= Instructions to follow =
Could you reproduce every record below exactly, excluding all pictures?

= Pictures paired with source code =
----

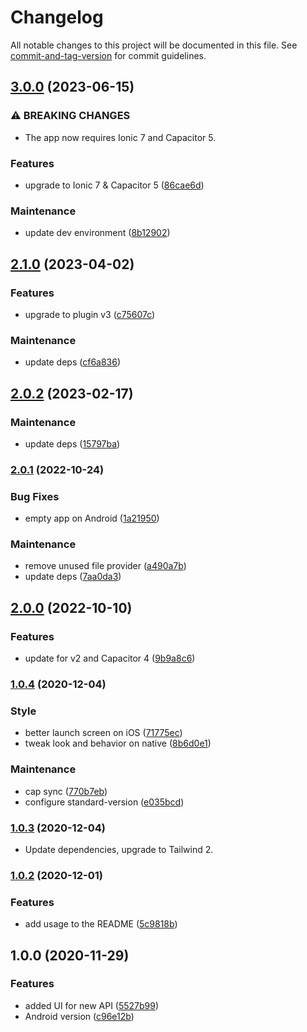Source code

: # Changelog

All notable changes to this project will be documented in this file. See [commit-and-tag-version](https://github.com/absolute-version/commit-and-tag-version) for commit guidelines.

## [3.0.0](https://github.com/aparajita/capacitor-secure-storage-demo/compare/v2.1.0...v3.0.0) (2023-06-15)


### ⚠ BREAKING CHANGES

* The app now requires Ionic 7 and Capacitor 5.

### Features

* upgrade to Ionic 7 & Capacitor 5 ([86cae6d](https://github.com/aparajita/capacitor-secure-storage-demo/commit/86cae6d98681360adbe33d6698ac721d0bacef55))


### Maintenance

* update dev environment ([8b12902](https://github.com/aparajita/capacitor-secure-storage-demo/commit/8b12902f7dc72fe7b39378643811ab09df108c45))

## [2.1.0](https://github.com/aparajita/capacitor-secure-storage-demo/compare/v2.0.2...v2.1.0) (2023-04-02)


### Features

* upgrade to plugin v3 ([c75607c](https://github.com/aparajita/capacitor-secure-storage-demo/commit/c75607cbcfa1d44993b7c08bc1709c914bb984b9))


### Maintenance

* update deps ([cf6a836](https://github.com/aparajita/capacitor-secure-storage-demo/commit/cf6a83677870ebb6b34cde3fc518473f0cc1b1e9))

## [2.0.2](https://github.com/aparajita/capacitor-secure-storage-demo/compare/v2.0.1...v2.0.2) (2023-02-17)


### Maintenance

* update deps ([15797ba](https://github.com/aparajita/capacitor-secure-storage-demo/commit/15797ba027affd5bf295b0ce4fd628cd2a50e2a0))

### [2.0.1](https://github.com/aparajita/capacitor-secure-storage-demo/compare/v2.0.0...v2.0.1) (2022-10-24)


### Bug Fixes

* empty app on Android ([1a21950](https://github.com/aparajita/capacitor-secure-storage-demo/commit/1a219505a1c2a2f22ac04907c93e4e3fbbac1e78))


### Maintenance

* remove unused file provider ([a490a7b](https://github.com/aparajita/capacitor-secure-storage-demo/commit/a490a7b34882481a6388b1988803e36558691845))
* update deps ([7aa0da3](https://github.com/aparajita/capacitor-secure-storage-demo/commit/7aa0da3b6a331342af6f7af23376dc2621d84797))

## [2.0.0](https://github.com/aparajita/capacitor-secure-storage-demo/compare/v1.0.8...v2.0.0) (2022-10-10)


### Features

* update for v2 and Capacitor 4 ([9b9a8c6](https://github.com/aparajita/capacitor-secure-storage-demo/commit/9b9a8c6b91142db3e808853c0842873ab1b139ce))

### [1.0.4](https://github.com/aparajita/ws-capacitor-secure-storage-demo/compare/v1.0.3...v1.0.4) (2020-12-04)


### Style

* better launch screen on iOS ([71775ec](https://github.com/aparajita/ws-capacitor-secure-storage-demo/commit/71775ecacd59a7f98498be4fdf417f0f08c184bf))
* tweak look and behavior on native ([8b6d0e1](https://github.com/aparajita/ws-capacitor-secure-storage-demo/commit/8b6d0e1fc0ee9e6051200f384a9ac0a49f71e4a5))


### Maintenance

* cap sync ([770b7eb](https://github.com/aparajita/ws-capacitor-secure-storage-demo/commit/770b7eb8748bda22010f0cdf6ecc9d7866c38dc7))
* configure standard-version ([e035bcd](https://github.com/aparajita/ws-capacitor-secure-storage-demo/commit/e035bcdcf2b0cb48287f6bbd65db9427541d9b68))

### [1.0.3](https://github.com/aparajita/ws-capacitor-secure-storage-demo/compare/v1.0.2...v1.0.3) (2020-12-04)

* Update dependencies, upgrade to Tailwind 2.

### [1.0.2](https://github.com/aparajita/ws-capacitor-secure-storage-demo/compare/v1.0.1...v1.0.2) (2020-12-01)


### Features

* add usage to the README ([5c9818b](https://github.com/aparajita/ws-capacitor-secure-storage-demo/commit/5c9818b3afa36f5f3b296bc02abb3bb8210485e1))

## 1.0.0 (2020-11-29)


### Features

* added UI for new API ([5527b99](https://github.com/aparajita/ws-capacitor-secure-storage-demo/commit/5527b9995ec4ae7cc005119d9e52b2f1c43742cb))
* Android version ([c96e12b](https://github.com/aparajita/ws-capacitor-secure-storage-demo/commit/c96e12b5501b05efb380f12733317fd7c079287a))
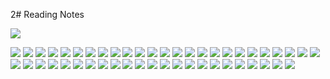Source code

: 2# Reading Notes

![](Reading/Barnes_and_Roitzheim/attachments/Pasted%20image%2020210402221513.png)


![](Pasted%20image%2020210402221534.png)
![](Pasted%20image%2020210402221548.png)
![](Pasted%20image%2020210402221601.png)
![](Pasted%20image%2020210402221616.png)
![](Pasted%20image%2020210402221631.png)
![](Pasted%20image%2020210402221642.png)
![](Pasted%20image%2020210402221653.png)
![](Pasted%20image%2020210402221704.png)
![](Pasted%20image%2020210402221719.png)
![](Pasted%20image%2020210402221736.png)
![](Pasted%20image%2020210402221805.png)
![](Pasted%20image%2020210402221815.png)
![](Pasted%20image%2020210402221826.png)
![](Pasted%20image%2020210402221844.png)
![](Pasted%20image%2020210402221901.png)
![](Pasted%20image%2020210402221912.png)
![](Pasted%20image%2020210402221923.png)
![](Pasted%20image%2020210402221937.png)
![](Pasted%20image%2020210402222005.png)
![](Pasted%20image%2020210402222034.png)
![](Pasted%20image%2020210402222053.png)
![](Pasted%20image%2020210402222118.png)
![](Pasted%20image%2020210402222138.png)
![](Pasted%20image%2020210402222151.png)
![](Pasted%20image%2020210402222202.png)
![](Pasted%20image%2020210402222215.png)
![](Pasted%20image%2020210402222229.png)
![](Pasted%20image%2020210402222239.png)
![](Pasted%20image%2020210402222322.png)
![](Pasted%20image%2020210402222334.png)
![](Pasted%20image%2020210402222344.png)
![](Pasted%20image%2020210402230225.png)
![](Pasted%20image%2020210402230238.png)
![](Pasted%20image%2020210402230302.png)
![](Pasted%20image%2020210402230342.png)
![](Pasted%20image%2020210402230355.png)
![](Pasted%20image%2020210402230406.png)
![](Pasted%20image%2020210402230416.png)
![](Pasted%20image%2020210402230430.png)
![](Pasted%20image%2020210402230443.png)
![](Pasted%20image%2020210402232721.png)
![](Pasted%20image%2020210402232731.png)
![](Pasted%20image%2020210402232741.png)
![](Pasted%20image%2020210402232753.png)
![](Pasted%20image%2020210402232802.png)
![](Pasted%20image%2020210402232810.png)
![](Pasted%20image%2020210402232817.png)
![](Pasted%20image%2020210402232826.png)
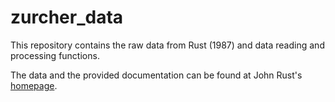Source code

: # zurcher_data
This repository contains the raw data from Rust (1987) and data reading and processing functions. 

The data and the provided documentation can be found at John Rust's [homepage](https://editorialexpress.com/jrust/nfxp.html).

----

= Written answer =
Source code

: # Changelog

All notable changes to this project will be documented in this file. See [commit-and-tag-version](https://github.com/absolute-version/commit-and-tag-version) for commit guidelines.

## [3.0.0](https://github.com/aparajita/capacitor-secure-storage-demo/compare/v2.1.0...v3.0.0) (2023-06-15)


### ⚠ BREAKING CHANGES

* The app now requires Ionic 7 and Capacitor 5.

### Features

* upgrade to Ionic 7 & Capacitor 5 ([86cae6d](https://github.com/aparajita/capacitor-secure-storage-demo/commit/86cae6d98681360adbe33d6698ac721d0bacef55))


### Maintenance

* update dev environment ([8b12902](https://github.com/aparajita/capacitor-secure-storage-demo/commit/8b12902f7dc72fe7b39378643811ab09df108c45))

## [2.1.0](https://github.com/aparajita/capacitor-secure-storage-demo/compare/v2.0.2...v2.1.0) (2023-04-02)


### Features

* upgrade to plugin v3 ([c75607c](https://github.com/aparajita/capacitor-secure-storage-demo/commit/c75607cbcfa1d44993b7c08bc1709c914bb984b9))


### Maintenance

* update deps ([cf6a836](https://github.com/aparajita/capacitor-secure-storage-demo/commit/cf6a83677870ebb6b34cde3fc518473f0cc1b1e9))

## [2.0.2](https://github.com/aparajita/capacitor-secure-storage-demo/compare/v2.0.1...v2.0.2) (2023-02-17)


### Maintenance

* update deps ([15797ba](https://github.com/aparajita/capacitor-secure-storage-demo/commit/15797ba027affd5bf295b0ce4fd628cd2a50e2a0))

### [2.0.1](https://github.com/aparajita/capacitor-secure-storage-demo/compare/v2.0.0...v2.0.1) (2022-10-24)


### Bug Fixes

* empty app on Android ([1a21950](https://github.com/aparajita/capacitor-secure-storage-demo/commit/1a219505a1c2a2f22ac04907c93e4e3fbbac1e78))


### Maintenance

* remove unused file provider ([a490a7b](https://github.com/aparajita/capacitor-secure-storage-demo/commit/a490a7b34882481a6388b1988803e36558691845))
* update deps ([7aa0da3](https://github.com/aparajita/capacitor-secure-storage-demo/commit/7aa0da3b6a331342af6f7af23376dc2621d84797))

## [2.0.0](https://github.com/aparajita/capacitor-secure-storage-demo/compare/v1.0.8...v2.0.0) (2022-10-10)


### Features

* update for v2 and Capacitor 4 ([9b9a8c6](https://github.com/aparajita/capacitor-secure-storage-demo/commit/9b9a8c6b91142db3e808853c0842873ab1b139ce))

### [1.0.4](https://github.com/aparajita/ws-capacitor-secure-storage-demo/compare/v1.0.3...v1.0.4) (2020-12-04)


### Style

* better launch screen on iOS ([71775ec](https://github.com/aparajita/ws-capacitor-secure-storage-demo/commit/71775ecacd59a7f98498be4fdf417f0f08c184bf))
* tweak look and behavior on native ([8b6d0e1](https://github.com/aparajita/ws-capacitor-secure-storage-demo/commit/8b6d0e1fc0ee9e6051200f384a9ac0a49f71e4a5))


### Maintenance

* cap sync ([770b7eb](https://github.com/aparajita/ws-capacitor-secure-storage-demo/commit/770b7eb8748bda22010f0cdf6ecc9d7866c38dc7))
* configure standard-version ([e035bcd](https://github.com/aparajita/ws-capacitor-secure-storage-demo/commit/e035bcdcf2b0cb48287f6bbd65db9427541d9b68))

### [1.0.3](https://github.com/aparajita/ws-capacitor-secure-storage-demo/compare/v1.0.2...v1.0.3) (2020-12-04)

* Update dependencies, upgrade to Tailwind 2.

### [1.0.2](https://github.com/aparajita/ws-capacitor-secure-storage-demo/compare/v1.0.1...v1.0.2) (2020-12-01)


### Features

* add usage to the README ([5c9818b](https://github.com/aparajita/ws-capacitor-secure-storage-demo/commit/5c9818b3afa36f5f3b296bc02abb3bb8210485e1))

## 1.0.0 (2020-11-29)


### Features

* added UI for new API ([5527b99](https://github.com/aparajita/ws-capacitor-secure-storage-demo/commit/5527b9995ec4ae7cc005119d9e52b2f1c43742cb))
* Android version ([c96e12b](https://github.com/aparajita/ws-capacitor-secure-storage-demo/commit/c96e12b5501b05efb380f12733317fd7c079287a))
Source code

: 2# Reading Notes

![](Reading/Barnes_and_Roitzheim/attachments/Pasted%20image%2020210402221513.png)


![](Pasted%20image%2020210402221534.png)
![](Pasted%20image%2020210402221548.png)
![](Pasted%20image%2020210402221601.png)
![](Pasted%20image%2020210402221616.png)
![](Pasted%20image%2020210402221631.png)
![](Pasted%20image%2020210402221642.png)
![](Pasted%20image%2020210402221653.png)
![](Pasted%20image%2020210402221704.png)
![](Pasted%20image%2020210402221719.png)
![](Pasted%20image%2020210402221736.png)
![](Pasted%20image%2020210402221805.png)
![](Pasted%20image%2020210402221815.png)
![](Pasted%20image%2020210402221826.png)
![](Pasted%20image%2020210402221844.png)
![](Pasted%20image%2020210402221901.png)
![](Pasted%20image%2020210402221912.png)
![](Pasted%20image%2020210402221923.png)
![](Pasted%20image%2020210402221937.png)
![](Pasted%20image%2020210402222005.png)
![](Pasted%20image%2020210402222034.png)
![](Pasted%20image%2020210402222053.png)
![](Pasted%20image%2020210402222118.png)
![](Pasted%20image%2020210402222138.png)
![](Pasted%20image%2020210402222151.png)
![](Pasted%20image%2020210402222202.png)
![](Pasted%20image%2020210402222215.png)
![](Pasted%20image%2020210402222229.png)
![](Pasted%20image%2020210402222239.png)
![](Pasted%20image%2020210402222322.png)
![](Pasted%20image%2020210402222334.png)
![](Pasted%20image%2020210402222344.png)
![](Pasted%20image%2020210402230225.png)
![](Pasted%20image%2020210402230238.png)
![](Pasted%20image%2020210402230302.png)
![](Pasted%20image%2020210402230342.png)
![](Pasted%20image%2020210402230355.png)
![](Pasted%20image%2020210402230406.png)
![](Pasted%20image%2020210402230416.png)
![](Pasted%20image%2020210402230430.png)
![](Pasted%20image%2020210402230443.png)
![](Pasted%20image%2020210402232721.png)
![](Pasted%20image%2020210402232731.png)
![](Pasted%20image%2020210402232741.png)
![](Pasted%20image%2020210402232753.png)
![](Pasted%20image%2020210402232802.png)
![](Pasted%20image%2020210402232810.png)
![](Pasted%20image%2020210402232817.png)
![](Pasted%20image%2020210402232826.png)
Source code

: # zurcher_data
This repository contains the raw data from Rust (1987) and data reading and processing functions. 

The data and the provided documentation can be found at John Rust's [homepage](https://editorialexpress.com/jrust/nfxp.html).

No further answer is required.